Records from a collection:
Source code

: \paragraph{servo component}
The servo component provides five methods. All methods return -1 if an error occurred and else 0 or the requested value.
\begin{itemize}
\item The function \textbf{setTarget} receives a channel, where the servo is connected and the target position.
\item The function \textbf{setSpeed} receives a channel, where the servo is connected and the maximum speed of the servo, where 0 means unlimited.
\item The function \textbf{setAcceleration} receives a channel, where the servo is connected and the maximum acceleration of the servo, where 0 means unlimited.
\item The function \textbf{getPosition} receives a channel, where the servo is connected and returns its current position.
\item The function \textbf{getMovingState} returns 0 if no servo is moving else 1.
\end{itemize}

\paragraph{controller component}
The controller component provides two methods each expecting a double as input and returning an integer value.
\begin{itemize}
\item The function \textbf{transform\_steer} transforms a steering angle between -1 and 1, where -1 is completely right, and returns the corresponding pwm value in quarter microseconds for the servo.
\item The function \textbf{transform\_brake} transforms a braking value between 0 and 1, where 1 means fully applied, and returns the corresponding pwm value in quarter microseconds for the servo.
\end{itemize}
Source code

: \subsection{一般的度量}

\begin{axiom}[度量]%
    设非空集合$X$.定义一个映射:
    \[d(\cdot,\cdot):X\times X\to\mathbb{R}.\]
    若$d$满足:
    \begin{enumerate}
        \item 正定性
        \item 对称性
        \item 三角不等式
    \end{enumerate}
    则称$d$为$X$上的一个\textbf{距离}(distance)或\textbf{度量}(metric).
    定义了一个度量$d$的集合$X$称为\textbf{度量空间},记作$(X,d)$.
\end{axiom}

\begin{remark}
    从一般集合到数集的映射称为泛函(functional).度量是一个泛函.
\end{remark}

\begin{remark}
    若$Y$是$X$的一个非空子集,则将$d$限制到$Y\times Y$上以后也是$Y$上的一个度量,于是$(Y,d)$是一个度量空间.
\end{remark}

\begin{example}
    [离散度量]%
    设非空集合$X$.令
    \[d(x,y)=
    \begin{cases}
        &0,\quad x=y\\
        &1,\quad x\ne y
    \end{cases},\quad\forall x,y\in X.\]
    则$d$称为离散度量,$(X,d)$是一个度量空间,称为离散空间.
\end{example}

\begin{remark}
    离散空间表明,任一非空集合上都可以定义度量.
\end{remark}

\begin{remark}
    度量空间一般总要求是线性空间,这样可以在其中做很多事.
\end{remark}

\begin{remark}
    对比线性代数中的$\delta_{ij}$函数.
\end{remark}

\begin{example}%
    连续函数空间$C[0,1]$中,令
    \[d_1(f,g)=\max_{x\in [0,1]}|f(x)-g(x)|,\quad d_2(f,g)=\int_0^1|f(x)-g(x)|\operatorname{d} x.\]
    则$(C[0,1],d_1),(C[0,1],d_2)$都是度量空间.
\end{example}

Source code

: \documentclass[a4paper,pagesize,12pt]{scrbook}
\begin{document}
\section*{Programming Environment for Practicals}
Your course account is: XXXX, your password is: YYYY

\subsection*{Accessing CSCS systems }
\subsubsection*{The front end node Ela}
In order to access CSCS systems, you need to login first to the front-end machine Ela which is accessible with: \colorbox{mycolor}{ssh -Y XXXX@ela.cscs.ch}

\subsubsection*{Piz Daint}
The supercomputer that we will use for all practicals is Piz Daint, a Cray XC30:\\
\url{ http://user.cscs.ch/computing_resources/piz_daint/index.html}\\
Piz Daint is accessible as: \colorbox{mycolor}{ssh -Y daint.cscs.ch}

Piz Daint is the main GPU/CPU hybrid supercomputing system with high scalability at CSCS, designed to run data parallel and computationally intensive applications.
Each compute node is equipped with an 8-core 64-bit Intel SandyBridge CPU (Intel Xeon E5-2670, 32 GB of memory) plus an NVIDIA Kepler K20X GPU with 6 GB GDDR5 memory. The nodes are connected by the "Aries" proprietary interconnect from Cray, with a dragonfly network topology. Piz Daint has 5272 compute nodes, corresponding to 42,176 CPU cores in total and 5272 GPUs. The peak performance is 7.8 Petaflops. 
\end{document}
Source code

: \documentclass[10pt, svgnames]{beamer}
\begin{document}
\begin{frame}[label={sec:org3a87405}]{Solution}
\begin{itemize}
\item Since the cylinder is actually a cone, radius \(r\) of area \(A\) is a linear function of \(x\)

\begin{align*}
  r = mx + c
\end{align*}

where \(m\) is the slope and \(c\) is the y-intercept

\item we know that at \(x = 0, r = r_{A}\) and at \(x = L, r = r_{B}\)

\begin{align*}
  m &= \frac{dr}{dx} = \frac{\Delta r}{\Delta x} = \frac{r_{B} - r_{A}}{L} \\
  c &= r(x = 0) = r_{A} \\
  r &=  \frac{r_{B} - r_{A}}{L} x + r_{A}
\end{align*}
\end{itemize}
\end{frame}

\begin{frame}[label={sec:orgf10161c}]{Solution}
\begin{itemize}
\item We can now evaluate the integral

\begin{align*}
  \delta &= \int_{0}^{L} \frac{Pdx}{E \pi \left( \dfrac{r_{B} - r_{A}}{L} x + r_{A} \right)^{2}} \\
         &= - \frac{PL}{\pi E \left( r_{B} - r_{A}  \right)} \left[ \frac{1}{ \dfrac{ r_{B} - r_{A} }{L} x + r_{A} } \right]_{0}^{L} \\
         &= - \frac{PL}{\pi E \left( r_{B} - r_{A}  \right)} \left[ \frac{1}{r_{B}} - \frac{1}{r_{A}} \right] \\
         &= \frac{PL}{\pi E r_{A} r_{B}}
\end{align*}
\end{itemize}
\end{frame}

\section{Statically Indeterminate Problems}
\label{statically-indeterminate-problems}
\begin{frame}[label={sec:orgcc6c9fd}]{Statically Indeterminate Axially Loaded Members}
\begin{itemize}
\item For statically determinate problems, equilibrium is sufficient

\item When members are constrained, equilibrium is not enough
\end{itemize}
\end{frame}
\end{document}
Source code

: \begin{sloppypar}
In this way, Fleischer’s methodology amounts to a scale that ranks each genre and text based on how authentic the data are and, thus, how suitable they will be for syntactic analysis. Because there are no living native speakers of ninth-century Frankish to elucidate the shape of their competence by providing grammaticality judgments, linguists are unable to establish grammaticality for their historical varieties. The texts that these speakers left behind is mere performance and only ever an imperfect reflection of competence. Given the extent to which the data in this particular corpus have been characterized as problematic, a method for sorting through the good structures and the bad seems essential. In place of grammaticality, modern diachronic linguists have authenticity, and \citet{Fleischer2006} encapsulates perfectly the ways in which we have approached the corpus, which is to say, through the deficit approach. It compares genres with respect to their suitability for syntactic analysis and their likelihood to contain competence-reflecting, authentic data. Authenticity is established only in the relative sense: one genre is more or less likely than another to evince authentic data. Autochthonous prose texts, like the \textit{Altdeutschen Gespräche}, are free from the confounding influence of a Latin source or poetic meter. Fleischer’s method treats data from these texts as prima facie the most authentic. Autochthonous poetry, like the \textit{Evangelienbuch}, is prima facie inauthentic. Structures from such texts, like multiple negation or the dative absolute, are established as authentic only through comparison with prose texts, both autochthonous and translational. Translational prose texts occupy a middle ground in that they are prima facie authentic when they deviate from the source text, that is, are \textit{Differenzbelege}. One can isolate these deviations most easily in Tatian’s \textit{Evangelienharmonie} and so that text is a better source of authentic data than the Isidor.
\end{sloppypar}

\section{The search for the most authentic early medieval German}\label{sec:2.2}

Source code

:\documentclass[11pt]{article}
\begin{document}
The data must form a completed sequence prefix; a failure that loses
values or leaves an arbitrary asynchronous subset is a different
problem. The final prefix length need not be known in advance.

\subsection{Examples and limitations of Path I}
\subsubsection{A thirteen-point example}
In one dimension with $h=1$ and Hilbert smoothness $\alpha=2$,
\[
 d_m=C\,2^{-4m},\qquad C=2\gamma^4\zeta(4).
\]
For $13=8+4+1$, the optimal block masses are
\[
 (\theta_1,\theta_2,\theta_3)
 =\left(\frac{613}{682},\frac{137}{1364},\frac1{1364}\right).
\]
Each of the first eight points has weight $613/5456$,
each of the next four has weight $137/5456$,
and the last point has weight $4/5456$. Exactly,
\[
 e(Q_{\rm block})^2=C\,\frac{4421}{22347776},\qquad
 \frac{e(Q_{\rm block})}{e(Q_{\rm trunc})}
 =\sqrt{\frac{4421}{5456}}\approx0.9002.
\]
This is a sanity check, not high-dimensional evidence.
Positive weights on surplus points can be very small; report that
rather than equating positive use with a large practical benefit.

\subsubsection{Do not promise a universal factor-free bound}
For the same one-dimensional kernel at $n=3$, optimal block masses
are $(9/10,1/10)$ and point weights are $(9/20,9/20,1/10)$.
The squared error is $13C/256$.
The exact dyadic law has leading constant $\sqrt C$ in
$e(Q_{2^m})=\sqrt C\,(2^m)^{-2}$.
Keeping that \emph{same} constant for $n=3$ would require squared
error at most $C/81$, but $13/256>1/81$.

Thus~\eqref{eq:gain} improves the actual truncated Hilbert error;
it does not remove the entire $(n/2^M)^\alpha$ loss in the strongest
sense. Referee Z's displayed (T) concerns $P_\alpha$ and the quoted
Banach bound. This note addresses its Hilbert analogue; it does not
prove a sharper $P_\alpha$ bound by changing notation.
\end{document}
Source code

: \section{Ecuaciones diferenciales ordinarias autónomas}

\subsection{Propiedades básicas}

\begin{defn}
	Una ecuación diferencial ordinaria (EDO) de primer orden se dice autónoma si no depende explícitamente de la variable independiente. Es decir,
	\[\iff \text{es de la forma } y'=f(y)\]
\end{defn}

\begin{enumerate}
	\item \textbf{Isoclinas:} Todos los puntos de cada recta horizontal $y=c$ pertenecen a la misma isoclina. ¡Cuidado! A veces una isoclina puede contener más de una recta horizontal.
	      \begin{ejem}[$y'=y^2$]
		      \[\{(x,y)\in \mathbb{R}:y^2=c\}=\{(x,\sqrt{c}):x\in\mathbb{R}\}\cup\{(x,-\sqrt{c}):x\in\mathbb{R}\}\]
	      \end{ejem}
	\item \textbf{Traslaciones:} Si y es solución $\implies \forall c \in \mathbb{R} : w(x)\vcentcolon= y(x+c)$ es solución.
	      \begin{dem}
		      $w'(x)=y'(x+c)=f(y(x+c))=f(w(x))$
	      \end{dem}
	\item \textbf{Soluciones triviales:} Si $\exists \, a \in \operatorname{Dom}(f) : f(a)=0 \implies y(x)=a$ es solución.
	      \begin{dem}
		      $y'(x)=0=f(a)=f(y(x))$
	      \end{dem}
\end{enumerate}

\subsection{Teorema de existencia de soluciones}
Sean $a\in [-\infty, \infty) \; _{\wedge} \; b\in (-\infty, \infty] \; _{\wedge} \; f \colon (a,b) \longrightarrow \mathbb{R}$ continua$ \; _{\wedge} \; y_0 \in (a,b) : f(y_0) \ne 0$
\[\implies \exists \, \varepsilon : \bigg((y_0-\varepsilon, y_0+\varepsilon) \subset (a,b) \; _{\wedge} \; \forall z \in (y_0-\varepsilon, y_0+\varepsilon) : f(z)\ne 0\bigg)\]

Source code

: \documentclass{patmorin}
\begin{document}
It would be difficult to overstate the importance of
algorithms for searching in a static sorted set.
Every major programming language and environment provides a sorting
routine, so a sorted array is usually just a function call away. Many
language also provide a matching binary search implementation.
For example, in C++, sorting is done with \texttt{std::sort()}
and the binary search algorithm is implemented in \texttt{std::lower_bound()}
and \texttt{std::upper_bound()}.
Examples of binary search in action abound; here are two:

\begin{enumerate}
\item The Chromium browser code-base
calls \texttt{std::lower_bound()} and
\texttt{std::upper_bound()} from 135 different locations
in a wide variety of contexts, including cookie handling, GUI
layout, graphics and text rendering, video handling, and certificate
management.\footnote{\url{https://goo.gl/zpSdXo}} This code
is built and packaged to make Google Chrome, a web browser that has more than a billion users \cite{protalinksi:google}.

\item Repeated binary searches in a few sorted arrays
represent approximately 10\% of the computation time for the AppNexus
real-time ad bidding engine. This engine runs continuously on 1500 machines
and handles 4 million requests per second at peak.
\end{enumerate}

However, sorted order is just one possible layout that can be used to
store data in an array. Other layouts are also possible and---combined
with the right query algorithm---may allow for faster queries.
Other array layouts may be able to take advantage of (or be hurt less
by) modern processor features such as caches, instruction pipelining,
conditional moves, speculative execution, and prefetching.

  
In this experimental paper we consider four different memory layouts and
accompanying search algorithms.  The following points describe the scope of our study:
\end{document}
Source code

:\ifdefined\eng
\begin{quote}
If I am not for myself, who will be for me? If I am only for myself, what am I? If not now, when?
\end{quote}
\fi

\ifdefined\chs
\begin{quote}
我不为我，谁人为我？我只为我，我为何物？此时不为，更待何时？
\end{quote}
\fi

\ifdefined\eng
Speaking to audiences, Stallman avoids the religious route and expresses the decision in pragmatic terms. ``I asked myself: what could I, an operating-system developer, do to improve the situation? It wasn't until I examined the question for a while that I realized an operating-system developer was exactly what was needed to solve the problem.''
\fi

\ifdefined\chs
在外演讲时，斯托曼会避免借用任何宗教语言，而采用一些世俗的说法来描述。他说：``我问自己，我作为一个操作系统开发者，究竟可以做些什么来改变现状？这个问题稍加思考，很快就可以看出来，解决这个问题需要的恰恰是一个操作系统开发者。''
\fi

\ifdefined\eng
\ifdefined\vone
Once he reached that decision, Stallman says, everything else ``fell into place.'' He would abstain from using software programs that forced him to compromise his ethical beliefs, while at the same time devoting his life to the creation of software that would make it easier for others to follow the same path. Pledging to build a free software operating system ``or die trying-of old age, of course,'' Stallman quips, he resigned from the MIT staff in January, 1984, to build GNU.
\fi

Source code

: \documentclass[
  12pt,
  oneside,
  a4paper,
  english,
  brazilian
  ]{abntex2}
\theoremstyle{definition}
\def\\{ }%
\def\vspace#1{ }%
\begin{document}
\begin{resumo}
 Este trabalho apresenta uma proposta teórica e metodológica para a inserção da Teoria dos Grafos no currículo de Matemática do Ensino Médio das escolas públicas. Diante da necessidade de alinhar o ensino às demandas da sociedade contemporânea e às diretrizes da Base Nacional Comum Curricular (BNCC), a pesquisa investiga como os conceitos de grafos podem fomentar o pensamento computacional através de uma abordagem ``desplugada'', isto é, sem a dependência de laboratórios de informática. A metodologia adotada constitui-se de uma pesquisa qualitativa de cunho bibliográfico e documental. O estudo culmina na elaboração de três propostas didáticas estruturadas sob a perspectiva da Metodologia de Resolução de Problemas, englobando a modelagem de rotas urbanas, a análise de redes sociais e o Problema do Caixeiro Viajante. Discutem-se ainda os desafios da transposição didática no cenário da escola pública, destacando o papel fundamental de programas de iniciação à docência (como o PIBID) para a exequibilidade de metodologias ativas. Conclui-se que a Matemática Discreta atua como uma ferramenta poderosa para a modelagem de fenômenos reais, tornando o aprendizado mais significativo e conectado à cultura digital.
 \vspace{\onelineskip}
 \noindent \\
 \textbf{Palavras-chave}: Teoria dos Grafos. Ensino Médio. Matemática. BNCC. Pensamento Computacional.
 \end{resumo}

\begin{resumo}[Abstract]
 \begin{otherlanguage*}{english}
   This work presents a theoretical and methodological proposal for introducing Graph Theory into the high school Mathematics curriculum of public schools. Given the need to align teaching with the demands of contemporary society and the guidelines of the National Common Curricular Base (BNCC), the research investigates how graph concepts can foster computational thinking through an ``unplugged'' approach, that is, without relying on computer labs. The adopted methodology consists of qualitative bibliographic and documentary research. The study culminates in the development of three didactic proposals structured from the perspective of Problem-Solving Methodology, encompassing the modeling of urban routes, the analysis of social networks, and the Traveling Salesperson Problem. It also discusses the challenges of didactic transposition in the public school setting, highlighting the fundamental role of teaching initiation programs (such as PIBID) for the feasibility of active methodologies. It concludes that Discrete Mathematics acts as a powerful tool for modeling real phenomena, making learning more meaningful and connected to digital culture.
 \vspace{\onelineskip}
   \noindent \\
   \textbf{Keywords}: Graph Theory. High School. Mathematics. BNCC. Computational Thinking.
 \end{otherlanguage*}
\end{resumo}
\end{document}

What to work on: The required output is every line above from the one with "algorithms for searching" down to the one with "language also provide", restated word for word, ends included.

Answer space:
algorithms for searching in a static sorted set.
Every major programming language and environment provides a sorting
routine, so a sorted array is usually just a function call away. Many
language also provide a matching binary search implementation.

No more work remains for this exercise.